Depuis, Merouane Boudiab a quitté le pays et s’est réfugié en France, disant ne plus se sentir en sécurité en Algérie. «Nous sommes victimes d’une lutte de clans au sommet du pouvoir», a déclaré Abdou Semmar à l’antenne de Radio M, webradio algérienne.
Saïd Chitour, journaliste et fixeur de la presse anglo-saxonne en Algérie, a été remis en liberté le 11 novembre, après plus de 16 mois de détention. Il était détenu préventivement pour une accusation «d’intelligence avec partie étrangère» que le tribunal n’a finalement pas retenue. Il avait été accusé d’avoir remis des documents confidentiels à des diplomates étrangers «dans le but de nuire à la sûreté nationale».
Les multiples affaires visant des journalistes ne correspondent pas, c’est peu de le dire, au discours officiel des autorités algériennes.
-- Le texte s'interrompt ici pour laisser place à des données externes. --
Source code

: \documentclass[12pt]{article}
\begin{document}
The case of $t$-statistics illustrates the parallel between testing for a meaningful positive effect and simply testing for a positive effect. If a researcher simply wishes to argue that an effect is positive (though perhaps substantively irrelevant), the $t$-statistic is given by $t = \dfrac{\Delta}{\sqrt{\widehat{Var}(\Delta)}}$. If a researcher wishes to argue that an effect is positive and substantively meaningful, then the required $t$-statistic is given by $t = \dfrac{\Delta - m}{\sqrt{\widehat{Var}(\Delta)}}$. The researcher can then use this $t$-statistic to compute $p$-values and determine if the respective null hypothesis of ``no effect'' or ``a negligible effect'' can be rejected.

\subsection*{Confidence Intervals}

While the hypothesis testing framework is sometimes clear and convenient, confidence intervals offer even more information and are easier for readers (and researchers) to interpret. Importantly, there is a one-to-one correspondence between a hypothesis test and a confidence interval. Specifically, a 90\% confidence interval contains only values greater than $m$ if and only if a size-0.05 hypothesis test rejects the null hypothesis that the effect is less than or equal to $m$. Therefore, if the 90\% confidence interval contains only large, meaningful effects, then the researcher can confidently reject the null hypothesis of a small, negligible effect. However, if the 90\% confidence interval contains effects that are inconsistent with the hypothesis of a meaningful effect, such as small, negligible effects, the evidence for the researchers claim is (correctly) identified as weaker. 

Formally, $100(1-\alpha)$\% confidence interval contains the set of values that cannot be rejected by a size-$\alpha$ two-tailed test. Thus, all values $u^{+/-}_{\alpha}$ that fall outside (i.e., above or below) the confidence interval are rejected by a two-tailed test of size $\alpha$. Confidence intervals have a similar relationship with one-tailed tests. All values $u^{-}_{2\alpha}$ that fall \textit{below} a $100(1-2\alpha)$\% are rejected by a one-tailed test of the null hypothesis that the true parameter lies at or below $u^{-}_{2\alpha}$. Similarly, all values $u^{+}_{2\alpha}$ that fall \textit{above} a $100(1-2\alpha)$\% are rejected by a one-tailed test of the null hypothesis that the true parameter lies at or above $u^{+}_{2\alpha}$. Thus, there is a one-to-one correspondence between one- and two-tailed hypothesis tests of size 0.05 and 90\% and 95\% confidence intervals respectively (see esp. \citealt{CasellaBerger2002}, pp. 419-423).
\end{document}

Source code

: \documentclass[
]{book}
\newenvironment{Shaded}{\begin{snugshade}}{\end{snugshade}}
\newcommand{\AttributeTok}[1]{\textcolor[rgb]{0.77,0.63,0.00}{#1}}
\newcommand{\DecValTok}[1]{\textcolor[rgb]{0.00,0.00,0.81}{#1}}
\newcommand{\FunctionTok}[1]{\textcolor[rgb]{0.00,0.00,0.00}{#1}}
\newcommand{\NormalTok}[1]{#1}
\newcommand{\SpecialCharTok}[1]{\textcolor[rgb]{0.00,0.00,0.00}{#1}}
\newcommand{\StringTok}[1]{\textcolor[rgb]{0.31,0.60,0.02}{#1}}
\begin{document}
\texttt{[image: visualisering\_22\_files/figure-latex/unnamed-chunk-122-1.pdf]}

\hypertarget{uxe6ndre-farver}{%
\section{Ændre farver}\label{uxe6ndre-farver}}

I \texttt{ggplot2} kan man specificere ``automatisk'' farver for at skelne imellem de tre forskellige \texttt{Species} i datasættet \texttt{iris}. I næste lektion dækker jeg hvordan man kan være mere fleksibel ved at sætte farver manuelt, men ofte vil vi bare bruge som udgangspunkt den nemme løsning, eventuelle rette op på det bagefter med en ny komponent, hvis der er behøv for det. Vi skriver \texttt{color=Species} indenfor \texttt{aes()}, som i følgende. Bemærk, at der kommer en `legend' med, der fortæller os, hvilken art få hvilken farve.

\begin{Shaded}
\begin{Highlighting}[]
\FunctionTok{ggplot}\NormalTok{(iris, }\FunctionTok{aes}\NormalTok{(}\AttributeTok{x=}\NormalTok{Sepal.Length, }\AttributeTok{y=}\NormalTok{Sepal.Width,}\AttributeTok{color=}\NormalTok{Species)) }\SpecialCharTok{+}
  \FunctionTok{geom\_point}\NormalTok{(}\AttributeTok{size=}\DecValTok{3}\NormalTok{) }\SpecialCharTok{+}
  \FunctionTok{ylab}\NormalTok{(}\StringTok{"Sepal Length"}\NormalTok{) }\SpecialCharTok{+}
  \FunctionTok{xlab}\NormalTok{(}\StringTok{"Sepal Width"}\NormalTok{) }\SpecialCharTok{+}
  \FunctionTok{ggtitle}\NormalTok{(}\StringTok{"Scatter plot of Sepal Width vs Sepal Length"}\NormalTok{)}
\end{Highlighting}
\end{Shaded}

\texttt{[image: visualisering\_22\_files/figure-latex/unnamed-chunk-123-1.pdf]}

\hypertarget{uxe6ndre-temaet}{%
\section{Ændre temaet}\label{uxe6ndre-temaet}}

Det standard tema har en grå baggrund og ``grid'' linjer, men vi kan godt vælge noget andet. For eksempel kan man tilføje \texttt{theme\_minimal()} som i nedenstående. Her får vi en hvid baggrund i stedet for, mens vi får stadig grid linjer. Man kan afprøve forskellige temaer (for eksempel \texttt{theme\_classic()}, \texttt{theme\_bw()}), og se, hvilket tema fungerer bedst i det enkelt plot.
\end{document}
En effet, le 22 octobre, à l’occasion de la journée nationale de la presse, le président algérien Abdelaziz Bouteflika avait rappelé aux journalistes qu’ils étaient sous la protection de l’Etat et de la loi, les exhortant donc à «souligner les insuffisances existant à travers [leur] vaste pays ou les dérives enregistrées ici et là», qualifiant de «précieuse» leur contribution au «redressement de la situation et au renforcement de l’Etat de droit».
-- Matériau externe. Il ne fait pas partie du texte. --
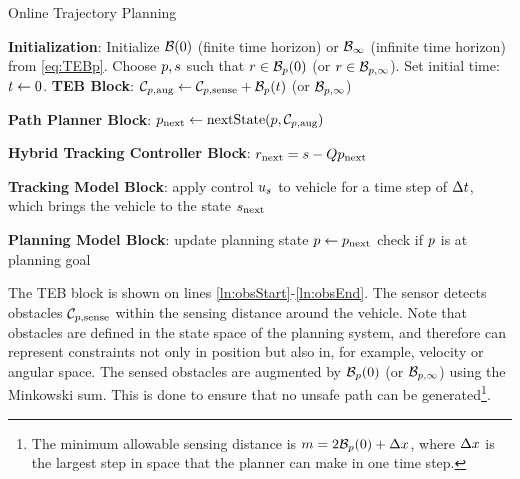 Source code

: \begin{algorithm}	
	\caption{Online Trajectory Planning}
	\label{alg:algOnline}
	\begin{algorithmic}[1]
		\STATE \textbf{Initialization}: \label{ln:Istart}
 		\STATE Initialize $\mathcal B(0)$ (finite time horizon) or $\mathcal B_\infty$ (infinite time horizon) from \eqref{eq:TEBp}. 
		\STATE Choose $p, s$ such that $r \in  \mathcal B_p(0)$ (or $r\in\mathcal B_{p,\infty}$).
    \STATE Set initial time: $t \leftarrow 0$. \label{ln:Iend}
		\STATE \textbf{TEB Block}: \label{ln:obsStart}
		\STATE $\mathcal C_{p,\text{aug}} \leftarrow \mathcal C_{p,\text{sense}} + \mathcal B_p(t)$ (or $\mathcal B_{p, \infty}$)\label{ln:obsEnd}
		
		\STATE \textbf{Path Planner Block}:\label{ln:plannerStart}
		\STATE $p_\text{next} \leftarrow \text{nextState}(p, \mathcal C_{p,\text{aug}})$\label{ln:plannerEnd}
		
		\STATE \textbf{Hybrid Tracking Controller Block}:\label{ln:controllerStart}
		\STATE $r_\text{next} = s - Qp_\text{next}$
		
		\ELSE {} 
           \ENDIF \label{ln:controllerEnd}
		
		\STATE \textbf{Tracking Model Block}: \label{ln:trackingStart}
		\STATE apply control $u_s$ to vehicle for a time step of $\Delta t$, which brings the vehicle to the state $s_\text{next}$ \label{ln:trackingEnd}
		
		\STATE \textbf{Planning Model Block}:\label{ln:planningStart}
		\STATE update planning state $p \leftarrow p_\text{next}$
		\STATE check if $p$ is at planning goal \label{ln:planningEnd}
		\ENDWHILE
	\end{algorithmic}
\end{algorithm}
The TEB block is shown on lines \ref{ln:obsStart}-\ref{ln:obsEnd}. 
The sensor detects obstacles $\mathcal C_{p,\text{sense}}$ within the sensing distance around the vehicle.
Note that obstacles are defined in the state space of the planning system, and therefore can represent constraints not only in position but also in, for example, velocity or angular space.
The sensed obstacles are augmented by $\mathcal B_p(0)$ (or $\mathcal B_{p, \infty}$) using the Minkowski sum. 
This is done to ensure that no unsafe path can be generated\footnote{The minimum allowable sensing distance is $m = 2\mathcal B_p(0) + \Delta x$, where $\Delta x$ is the largest step in space that the planner can make in one time step.}.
En mai, à l’occasion de la journée internationale de la liberté de la presse, le président algérien avait déjà exhorté les journalistes à «jouer un rôle de contrôle et de gardien vigilant pour relever toutes les insuffisances affectant nos affaires publiques».
L’affaire de «Kamel le boucher»
Saïd Boudour, journaliste, notamment pour Algérie Part, membre du syndicat des éditeurs de la presse électronique SAEPE, et militant des droits de l’homme, a été arrêté à Oran début juin et libéré à Alger trois jours plus tard. Il a raconté à RT France comment il avait été, selon ses propres mots, «enlevé».
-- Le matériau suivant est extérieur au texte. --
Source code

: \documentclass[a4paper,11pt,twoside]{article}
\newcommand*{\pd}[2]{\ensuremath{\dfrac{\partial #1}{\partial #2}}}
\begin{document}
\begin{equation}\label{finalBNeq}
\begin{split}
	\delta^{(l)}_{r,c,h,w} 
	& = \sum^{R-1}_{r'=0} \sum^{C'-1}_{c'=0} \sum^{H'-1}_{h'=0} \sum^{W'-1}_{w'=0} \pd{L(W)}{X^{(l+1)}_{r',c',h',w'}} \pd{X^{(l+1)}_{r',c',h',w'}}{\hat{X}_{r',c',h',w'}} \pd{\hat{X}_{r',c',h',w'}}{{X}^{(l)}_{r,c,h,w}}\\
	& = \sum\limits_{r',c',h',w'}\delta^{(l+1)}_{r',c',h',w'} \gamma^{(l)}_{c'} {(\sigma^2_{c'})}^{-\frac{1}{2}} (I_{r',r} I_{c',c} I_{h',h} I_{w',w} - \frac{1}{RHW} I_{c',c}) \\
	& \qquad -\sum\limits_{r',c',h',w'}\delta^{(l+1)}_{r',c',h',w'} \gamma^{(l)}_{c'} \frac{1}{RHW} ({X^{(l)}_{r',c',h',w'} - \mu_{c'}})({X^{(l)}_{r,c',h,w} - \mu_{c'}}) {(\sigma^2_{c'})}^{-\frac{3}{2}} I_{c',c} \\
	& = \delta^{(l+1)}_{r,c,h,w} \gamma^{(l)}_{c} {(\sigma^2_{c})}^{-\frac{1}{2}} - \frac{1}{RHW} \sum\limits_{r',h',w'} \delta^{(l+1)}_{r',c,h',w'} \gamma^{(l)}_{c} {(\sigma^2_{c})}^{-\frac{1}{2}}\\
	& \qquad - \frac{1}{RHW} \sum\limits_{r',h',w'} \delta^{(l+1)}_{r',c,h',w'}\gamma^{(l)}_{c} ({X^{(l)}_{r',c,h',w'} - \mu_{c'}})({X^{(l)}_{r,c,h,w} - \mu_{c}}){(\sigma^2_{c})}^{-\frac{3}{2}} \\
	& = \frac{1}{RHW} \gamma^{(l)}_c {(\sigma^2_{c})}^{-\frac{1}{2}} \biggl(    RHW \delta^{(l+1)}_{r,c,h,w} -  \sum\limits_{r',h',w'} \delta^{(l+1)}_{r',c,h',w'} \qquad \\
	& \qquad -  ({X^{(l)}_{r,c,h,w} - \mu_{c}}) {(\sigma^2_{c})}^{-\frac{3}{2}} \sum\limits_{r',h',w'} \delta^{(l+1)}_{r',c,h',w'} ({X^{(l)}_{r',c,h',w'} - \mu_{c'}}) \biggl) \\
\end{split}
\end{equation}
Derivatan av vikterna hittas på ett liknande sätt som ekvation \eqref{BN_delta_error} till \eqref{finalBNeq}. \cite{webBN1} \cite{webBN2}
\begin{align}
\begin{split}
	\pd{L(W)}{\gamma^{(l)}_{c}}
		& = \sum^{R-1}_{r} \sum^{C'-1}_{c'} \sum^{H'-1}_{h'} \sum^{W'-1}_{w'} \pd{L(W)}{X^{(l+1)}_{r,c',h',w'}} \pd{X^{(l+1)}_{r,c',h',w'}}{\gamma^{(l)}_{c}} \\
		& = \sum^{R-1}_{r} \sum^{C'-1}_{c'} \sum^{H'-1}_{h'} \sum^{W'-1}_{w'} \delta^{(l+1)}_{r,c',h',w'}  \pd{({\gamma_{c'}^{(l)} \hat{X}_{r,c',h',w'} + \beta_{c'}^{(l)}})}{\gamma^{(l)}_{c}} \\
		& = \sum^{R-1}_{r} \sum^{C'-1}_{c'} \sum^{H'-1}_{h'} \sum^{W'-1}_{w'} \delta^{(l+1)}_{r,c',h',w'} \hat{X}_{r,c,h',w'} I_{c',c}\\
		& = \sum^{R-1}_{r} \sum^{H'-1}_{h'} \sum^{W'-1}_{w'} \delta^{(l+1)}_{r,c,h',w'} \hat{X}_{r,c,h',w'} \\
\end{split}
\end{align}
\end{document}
Le 1er juin, en sortant d’une réunion de la Ligue algérienne des droits de l’homme (LADDH) à Oran, Saïd Boudour était attendu selon lui par 20 à 25 agents de la sécurité civile qui l’ont embarqué «d’une manière brutale», d’abord vers la sûreté de la wilaya (préfecture) d’Oran, puis transféré vers Alger. «J’ai fait 450 kilomètres menotté, on ne m’a rien expliqué», assure-t-il. «On m’a juste dit : « Quand tu arriveras à Alger, tu sauras »», poursuit-il. «Le véhicule dans lequel j’ai été emmené jusqu’à Alger roulait à 180km/h. On a fait un accident à mi-chemin. Heureusement, l’airbag s’est déclenché et personne n’a été blessé», rapporte-t-il encore.
Le journaliste et militant a ensuite passé trois jours à Alger dans les bureaux de la lutte contre la cybercriminalité. Là, il affirme avoir été interrogé «jour et nuit» sur toutes les questions sur lesquelles il travaillait, et notamment sur une affaire de cocaïne. La saisie, le 29 mai, de 701 kilogrammes de cocaïne à bord d’un bateau dans le port de la ville d’Oran, censé transporter de la viande rouge importée du Brésil pour le compte de Kamel Chikhi, surnommé «Kamel le boucher» avait en effet déclenché des limogeages en série en Algérie. Dans cette affaire, des dizaines de fonctionnaires et des magistrats ont été mis en cause jusqu’au limogeage, le 26 juin, du chef de la police, Abdelghani Hamel, et à l’inculpation le 14 octobre devant le tribunal militaire de cinq ex-généraux. Dans cette affaire, «des noms étaient cachés», selon Saïd Boudour. «On m’a demandé mes sources», raconte-t-il.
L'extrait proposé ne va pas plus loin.